▶ [Instructions for the task]:
Nothing past the line containing "game in Delphi" belongs in the output. Copy exactly every line of the data below from the first up to and including it.

▶ [Provided information]:
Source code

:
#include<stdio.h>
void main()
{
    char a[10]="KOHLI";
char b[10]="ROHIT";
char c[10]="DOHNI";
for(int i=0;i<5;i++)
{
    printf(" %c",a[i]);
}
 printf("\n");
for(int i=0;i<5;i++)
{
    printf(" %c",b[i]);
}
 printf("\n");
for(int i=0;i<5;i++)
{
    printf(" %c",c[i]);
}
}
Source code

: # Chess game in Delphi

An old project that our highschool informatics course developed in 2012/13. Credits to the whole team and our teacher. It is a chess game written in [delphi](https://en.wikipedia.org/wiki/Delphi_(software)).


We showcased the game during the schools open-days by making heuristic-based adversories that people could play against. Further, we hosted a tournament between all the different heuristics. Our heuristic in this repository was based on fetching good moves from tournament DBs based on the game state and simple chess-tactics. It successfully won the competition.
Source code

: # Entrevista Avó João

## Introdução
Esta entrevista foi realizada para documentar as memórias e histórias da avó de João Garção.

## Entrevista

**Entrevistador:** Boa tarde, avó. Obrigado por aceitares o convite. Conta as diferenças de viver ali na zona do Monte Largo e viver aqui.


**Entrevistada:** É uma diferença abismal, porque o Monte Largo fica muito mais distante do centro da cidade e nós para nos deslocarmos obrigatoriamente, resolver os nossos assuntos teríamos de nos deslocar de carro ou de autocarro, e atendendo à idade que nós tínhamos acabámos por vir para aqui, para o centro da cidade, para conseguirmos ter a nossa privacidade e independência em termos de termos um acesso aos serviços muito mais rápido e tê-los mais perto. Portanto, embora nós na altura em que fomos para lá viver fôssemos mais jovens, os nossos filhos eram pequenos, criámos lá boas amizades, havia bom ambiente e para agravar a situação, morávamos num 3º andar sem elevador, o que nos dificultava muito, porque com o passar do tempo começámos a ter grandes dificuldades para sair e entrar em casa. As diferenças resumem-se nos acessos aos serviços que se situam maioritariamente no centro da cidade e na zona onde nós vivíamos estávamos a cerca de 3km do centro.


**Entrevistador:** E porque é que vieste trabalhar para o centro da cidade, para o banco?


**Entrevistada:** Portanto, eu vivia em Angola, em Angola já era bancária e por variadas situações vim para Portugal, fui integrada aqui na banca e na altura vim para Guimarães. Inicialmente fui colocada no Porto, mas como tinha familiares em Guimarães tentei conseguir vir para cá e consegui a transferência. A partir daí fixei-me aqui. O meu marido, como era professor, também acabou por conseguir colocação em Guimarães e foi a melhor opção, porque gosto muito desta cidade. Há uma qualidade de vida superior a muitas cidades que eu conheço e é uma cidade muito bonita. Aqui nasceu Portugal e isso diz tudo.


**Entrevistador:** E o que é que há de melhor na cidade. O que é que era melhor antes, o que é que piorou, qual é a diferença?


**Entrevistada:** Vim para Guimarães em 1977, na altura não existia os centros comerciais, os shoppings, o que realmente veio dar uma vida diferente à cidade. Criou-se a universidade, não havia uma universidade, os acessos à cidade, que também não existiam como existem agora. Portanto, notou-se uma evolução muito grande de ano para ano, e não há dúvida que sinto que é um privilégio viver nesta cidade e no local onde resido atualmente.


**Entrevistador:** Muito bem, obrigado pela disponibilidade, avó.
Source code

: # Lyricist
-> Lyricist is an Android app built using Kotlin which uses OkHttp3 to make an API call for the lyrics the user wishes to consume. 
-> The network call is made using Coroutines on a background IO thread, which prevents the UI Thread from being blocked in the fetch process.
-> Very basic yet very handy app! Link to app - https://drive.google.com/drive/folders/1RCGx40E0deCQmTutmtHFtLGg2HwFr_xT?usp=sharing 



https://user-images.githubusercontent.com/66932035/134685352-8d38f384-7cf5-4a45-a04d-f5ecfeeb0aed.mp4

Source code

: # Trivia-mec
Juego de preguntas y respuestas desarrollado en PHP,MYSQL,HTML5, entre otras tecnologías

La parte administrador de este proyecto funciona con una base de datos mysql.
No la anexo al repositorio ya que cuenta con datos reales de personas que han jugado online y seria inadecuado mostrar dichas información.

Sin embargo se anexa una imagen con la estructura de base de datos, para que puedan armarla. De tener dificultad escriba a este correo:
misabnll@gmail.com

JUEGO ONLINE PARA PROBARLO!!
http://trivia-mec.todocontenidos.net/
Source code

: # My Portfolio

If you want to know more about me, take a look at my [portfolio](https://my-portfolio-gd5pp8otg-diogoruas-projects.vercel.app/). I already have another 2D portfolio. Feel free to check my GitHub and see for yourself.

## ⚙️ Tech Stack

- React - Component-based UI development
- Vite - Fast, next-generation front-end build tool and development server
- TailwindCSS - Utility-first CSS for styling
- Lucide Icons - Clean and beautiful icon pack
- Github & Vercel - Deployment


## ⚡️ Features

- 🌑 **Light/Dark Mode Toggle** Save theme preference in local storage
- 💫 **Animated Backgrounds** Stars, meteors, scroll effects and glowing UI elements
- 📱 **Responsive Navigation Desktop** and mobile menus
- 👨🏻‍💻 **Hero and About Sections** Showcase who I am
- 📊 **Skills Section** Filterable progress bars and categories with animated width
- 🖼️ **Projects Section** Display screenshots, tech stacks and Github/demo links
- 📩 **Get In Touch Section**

▶ [Answer box]:
Source code

:
#include<stdio.h>
void main()
{
    char a[10]="KOHLI";
char b[10]="ROHIT";
char c[10]="DOHNI";
for(int i=0;i<5;i++)
{
    printf(" %c",a[i]);
}
 printf("\n");
for(int i=0;i<5;i++)
{
    printf(" %c",b[i]);
}
 printf("\n");
for(int i=0;i<5;i++)
{
    printf(" %c",c[i]);
}
}
Source code

: # Chess game in Delphi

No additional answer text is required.